That, of course, isn’t what happened.
In the decades that followed, as ATMs were rolled out, teller employment actually grew faster than the broader labor force. While the machines automated one part of their job (cash handling), they lowered the cost of running bank branches, leading to more locations and more tellers.
Even more importantly, the job itself changed. Tellers focused less on transactions and more on service, problem-solving and sales. They became more important to the bank’s revenue engine and more connected to its success.
This pattern of automation removing friction rather than eliminating roles has repeated itself across industries. With less focus on repeatable, low-impact tasks, workers develop new and often technology-adjacent skills that make their roles more engaging and more valuable. We’ve seen it in accounting, engineering, publishing and, yes, even in legal. The rise of eDiscovery did not eliminate paralegals; it expanded their numbers and elevated their responsibilities.
This pattern of automation removing friction rather than eliminating roles has repeated itself across industries.
Today, law firms have a similar opportunity with the support function.
Many firms are struggling to backfill senior staff, particularly experienced legal secretaries who spent decades providing deeply embedded, partner-aligned support. BigHand’s 2025 Legal Workflow Leadership Report found that 41% of firms expect 21-40% of their support staff to retire in the next five years.
These professionals anticipate needs, handle client interactions and serve as operational anchors. As they retire or leave the workforce, replacing them ‘like for like’ is extraordinarily difficult.
At the same time, firms face mounting pressure to engage the next generation of support professionals. The newer cohort is less interested in purely administrative roles defined by printing, filing and inbox monitoring. They want growth, specialization and a clearer connection between their work and the firm’s success.

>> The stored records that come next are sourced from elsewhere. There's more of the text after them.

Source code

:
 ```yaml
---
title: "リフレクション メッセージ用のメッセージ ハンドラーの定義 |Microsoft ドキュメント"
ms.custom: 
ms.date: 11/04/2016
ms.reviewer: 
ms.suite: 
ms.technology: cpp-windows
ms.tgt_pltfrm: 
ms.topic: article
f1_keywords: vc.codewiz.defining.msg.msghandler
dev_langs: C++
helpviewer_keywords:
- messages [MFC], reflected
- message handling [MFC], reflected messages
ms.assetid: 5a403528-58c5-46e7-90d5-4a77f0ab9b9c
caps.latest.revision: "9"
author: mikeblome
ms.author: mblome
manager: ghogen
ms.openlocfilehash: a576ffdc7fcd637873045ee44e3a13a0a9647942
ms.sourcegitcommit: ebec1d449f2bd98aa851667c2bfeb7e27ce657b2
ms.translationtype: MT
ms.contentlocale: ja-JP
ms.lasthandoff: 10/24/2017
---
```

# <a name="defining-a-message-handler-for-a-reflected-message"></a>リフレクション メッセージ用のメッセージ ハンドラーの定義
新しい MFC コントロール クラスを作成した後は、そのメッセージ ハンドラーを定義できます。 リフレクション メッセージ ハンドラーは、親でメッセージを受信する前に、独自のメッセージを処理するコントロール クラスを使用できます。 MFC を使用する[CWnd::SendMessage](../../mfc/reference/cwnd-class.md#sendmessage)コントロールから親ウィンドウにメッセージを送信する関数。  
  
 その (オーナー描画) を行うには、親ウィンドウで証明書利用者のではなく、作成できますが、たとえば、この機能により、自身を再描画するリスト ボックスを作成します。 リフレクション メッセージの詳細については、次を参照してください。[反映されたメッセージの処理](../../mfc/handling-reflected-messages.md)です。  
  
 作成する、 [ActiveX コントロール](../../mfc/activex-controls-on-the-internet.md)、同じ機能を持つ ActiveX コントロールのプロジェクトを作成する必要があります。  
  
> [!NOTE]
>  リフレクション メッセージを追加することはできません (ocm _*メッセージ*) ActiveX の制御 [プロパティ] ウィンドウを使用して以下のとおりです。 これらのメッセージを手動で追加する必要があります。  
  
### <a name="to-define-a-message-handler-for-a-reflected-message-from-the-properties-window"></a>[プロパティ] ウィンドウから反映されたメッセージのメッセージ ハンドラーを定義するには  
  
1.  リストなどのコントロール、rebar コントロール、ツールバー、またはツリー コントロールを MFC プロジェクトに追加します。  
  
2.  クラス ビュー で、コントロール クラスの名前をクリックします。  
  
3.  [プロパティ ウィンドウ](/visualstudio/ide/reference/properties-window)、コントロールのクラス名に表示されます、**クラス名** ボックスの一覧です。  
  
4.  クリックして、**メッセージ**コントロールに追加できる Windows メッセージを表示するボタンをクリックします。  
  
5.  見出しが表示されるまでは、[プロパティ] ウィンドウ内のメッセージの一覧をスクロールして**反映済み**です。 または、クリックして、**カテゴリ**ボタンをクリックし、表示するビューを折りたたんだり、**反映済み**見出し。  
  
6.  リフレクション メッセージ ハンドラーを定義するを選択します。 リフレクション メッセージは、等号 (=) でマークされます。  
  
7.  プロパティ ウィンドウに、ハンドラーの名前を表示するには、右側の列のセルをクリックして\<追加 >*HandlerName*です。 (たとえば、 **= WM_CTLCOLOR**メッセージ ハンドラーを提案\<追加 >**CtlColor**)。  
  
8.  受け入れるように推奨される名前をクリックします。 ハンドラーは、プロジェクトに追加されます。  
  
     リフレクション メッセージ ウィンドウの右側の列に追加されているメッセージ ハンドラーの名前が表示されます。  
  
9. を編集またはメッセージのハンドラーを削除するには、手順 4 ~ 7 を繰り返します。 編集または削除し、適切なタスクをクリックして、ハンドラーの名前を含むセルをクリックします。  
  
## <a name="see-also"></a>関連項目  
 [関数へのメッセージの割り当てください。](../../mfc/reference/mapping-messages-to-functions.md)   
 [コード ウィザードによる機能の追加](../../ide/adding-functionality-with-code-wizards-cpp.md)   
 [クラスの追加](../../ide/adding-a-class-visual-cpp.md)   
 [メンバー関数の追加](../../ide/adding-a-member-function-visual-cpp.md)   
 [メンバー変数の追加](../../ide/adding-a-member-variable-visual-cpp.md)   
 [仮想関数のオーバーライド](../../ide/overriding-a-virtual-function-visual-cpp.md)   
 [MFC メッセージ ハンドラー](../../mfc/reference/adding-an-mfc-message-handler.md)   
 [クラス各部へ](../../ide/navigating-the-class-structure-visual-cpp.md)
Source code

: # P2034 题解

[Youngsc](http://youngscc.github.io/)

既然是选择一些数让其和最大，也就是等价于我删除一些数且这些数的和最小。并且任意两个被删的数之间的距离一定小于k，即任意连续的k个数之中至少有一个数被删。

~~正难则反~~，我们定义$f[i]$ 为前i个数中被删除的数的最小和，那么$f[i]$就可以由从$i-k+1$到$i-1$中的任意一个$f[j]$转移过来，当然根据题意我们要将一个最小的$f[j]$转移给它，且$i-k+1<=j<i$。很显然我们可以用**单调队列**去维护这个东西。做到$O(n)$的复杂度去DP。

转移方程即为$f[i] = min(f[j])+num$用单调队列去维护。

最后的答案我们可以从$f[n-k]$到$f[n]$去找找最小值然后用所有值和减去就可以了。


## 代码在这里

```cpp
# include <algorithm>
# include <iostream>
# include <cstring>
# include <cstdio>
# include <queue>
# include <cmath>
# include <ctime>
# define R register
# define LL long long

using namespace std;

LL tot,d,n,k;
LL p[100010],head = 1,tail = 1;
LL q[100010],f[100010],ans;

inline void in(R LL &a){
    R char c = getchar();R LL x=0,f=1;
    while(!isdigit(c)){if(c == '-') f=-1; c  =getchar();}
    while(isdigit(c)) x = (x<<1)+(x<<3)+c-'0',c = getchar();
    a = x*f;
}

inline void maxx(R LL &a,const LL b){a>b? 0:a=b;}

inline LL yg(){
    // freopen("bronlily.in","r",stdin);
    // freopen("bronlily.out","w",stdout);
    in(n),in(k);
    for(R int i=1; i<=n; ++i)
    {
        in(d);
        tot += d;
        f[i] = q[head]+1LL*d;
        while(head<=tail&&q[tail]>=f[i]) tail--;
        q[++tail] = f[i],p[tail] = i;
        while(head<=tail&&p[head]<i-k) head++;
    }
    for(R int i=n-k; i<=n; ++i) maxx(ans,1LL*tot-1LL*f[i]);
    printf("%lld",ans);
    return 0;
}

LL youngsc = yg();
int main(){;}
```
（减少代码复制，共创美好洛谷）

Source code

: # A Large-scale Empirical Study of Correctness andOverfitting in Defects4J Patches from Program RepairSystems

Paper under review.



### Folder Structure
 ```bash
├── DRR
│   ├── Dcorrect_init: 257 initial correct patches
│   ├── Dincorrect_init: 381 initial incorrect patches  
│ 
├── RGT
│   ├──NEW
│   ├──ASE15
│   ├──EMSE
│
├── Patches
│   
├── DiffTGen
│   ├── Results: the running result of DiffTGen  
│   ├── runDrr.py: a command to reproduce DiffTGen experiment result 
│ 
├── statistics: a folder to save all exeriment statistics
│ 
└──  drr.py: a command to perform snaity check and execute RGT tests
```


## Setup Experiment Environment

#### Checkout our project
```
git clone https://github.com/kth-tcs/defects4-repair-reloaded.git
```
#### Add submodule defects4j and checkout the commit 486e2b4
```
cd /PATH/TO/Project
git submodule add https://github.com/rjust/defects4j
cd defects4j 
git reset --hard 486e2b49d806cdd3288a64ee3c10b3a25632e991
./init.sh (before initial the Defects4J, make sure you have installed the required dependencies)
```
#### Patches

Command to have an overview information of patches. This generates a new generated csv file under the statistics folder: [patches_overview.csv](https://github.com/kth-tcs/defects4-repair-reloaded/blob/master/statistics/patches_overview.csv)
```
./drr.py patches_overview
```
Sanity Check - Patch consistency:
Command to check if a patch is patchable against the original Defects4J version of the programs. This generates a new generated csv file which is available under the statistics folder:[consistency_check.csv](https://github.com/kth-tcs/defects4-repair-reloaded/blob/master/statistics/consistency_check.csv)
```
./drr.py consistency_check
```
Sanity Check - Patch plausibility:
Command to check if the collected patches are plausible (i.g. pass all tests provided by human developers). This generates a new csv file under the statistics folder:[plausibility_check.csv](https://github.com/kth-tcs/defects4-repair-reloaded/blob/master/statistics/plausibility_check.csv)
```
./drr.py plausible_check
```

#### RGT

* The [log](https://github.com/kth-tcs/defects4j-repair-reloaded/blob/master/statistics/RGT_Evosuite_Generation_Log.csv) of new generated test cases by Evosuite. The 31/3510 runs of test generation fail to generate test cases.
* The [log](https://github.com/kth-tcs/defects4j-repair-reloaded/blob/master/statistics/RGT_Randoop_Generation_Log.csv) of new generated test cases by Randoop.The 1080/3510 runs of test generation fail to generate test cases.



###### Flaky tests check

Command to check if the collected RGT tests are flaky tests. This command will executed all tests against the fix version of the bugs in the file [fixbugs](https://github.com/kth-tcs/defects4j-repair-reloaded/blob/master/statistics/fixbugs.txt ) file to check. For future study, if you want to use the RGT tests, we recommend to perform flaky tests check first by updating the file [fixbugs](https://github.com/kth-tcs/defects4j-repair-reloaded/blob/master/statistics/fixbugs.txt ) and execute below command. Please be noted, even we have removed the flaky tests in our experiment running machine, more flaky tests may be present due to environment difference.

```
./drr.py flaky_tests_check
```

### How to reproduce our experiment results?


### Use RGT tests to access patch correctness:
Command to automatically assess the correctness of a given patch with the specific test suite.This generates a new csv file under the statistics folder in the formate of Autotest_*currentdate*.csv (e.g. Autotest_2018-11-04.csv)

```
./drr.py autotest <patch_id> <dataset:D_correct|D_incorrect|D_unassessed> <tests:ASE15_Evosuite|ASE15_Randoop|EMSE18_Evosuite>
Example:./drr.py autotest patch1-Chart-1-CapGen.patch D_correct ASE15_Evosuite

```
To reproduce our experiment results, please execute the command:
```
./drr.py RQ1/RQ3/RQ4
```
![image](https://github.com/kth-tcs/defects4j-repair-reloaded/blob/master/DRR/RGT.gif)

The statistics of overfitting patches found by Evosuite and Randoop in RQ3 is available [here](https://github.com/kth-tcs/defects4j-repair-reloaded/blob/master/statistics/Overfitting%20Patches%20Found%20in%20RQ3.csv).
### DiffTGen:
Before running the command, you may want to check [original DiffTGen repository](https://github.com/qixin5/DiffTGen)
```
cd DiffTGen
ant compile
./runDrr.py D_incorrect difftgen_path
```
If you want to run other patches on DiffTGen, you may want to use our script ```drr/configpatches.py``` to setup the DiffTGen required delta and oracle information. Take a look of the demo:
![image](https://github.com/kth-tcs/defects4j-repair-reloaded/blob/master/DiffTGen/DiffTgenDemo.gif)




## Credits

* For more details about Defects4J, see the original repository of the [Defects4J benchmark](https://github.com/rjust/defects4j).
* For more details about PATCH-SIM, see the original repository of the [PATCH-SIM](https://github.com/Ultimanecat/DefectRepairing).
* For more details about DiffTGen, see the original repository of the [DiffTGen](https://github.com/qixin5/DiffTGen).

AI, deployed thoughtfully, can relieve much of that pressure. It can free them from low-value friction so they can do higher-value, firm-specific work. The technology that ensures requests are captured, prioritized and assigned efficiently is the foundation. Layering AI on top can accelerate routine tasks, draft first passes, extract key information and reduce time spent on mechanical work that does not require human judgment.